======== Excerpted data

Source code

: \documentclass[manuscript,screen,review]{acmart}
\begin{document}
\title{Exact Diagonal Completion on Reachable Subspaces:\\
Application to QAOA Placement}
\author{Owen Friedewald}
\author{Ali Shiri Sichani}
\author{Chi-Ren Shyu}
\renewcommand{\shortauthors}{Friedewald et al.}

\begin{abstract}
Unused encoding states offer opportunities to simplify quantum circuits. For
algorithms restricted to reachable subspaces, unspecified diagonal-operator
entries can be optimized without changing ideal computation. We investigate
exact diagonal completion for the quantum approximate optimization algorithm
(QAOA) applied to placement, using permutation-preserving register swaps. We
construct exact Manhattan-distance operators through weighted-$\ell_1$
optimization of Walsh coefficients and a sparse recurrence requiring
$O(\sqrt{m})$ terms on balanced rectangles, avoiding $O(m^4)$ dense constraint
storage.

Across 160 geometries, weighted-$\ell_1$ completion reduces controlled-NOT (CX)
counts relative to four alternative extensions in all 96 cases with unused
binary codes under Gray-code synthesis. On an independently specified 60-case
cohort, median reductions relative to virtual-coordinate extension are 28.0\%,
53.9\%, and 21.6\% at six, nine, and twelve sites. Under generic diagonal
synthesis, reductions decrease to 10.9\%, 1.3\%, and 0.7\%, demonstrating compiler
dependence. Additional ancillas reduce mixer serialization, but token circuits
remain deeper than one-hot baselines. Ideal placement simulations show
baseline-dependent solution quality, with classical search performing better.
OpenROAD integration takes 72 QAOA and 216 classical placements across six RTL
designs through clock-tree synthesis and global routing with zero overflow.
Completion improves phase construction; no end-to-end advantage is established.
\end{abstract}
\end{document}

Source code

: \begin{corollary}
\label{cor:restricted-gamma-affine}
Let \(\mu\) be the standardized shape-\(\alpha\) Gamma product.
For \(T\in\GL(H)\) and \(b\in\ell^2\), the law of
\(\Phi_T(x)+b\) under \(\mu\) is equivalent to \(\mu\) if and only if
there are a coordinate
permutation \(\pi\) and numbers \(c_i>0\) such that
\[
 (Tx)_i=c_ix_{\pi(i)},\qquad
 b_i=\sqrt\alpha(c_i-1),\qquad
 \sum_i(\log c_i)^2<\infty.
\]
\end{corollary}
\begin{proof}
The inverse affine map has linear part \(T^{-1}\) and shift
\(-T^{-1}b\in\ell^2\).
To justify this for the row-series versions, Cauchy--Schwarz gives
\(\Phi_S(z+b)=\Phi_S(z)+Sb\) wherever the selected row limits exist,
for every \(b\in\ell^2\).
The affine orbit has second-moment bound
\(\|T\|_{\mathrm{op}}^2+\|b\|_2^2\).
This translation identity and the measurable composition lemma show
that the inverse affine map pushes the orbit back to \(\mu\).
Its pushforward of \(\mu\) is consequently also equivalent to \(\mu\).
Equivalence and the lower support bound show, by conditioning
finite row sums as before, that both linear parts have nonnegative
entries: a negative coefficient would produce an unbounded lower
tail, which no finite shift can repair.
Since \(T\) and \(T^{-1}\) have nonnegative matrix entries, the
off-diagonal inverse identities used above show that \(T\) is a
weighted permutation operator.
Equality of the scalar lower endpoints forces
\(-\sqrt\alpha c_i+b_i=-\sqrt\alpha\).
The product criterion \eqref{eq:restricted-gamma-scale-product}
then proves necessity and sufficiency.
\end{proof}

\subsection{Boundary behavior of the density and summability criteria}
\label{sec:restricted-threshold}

================

#### What is required:
Scan the records above for the lines holding "b_i=\sqrt\alpha(c_i-1),\qquad" and "To justify this". Transcribe those two and every line between them word for word, and no others.

#### Answer to the problem:
 b_i=\sqrt\alpha(c_i-1),\qquad
 \sum_i(\log c_i)^2<\infty.
\]
\end{corollary}
\begin{proof}
The inverse affine map has linear part \(T^{-1}\) and shift
\(-T^{-1}b\in\ell^2\).
To justify this for the row-series versions, Cauchy--Schwarz gives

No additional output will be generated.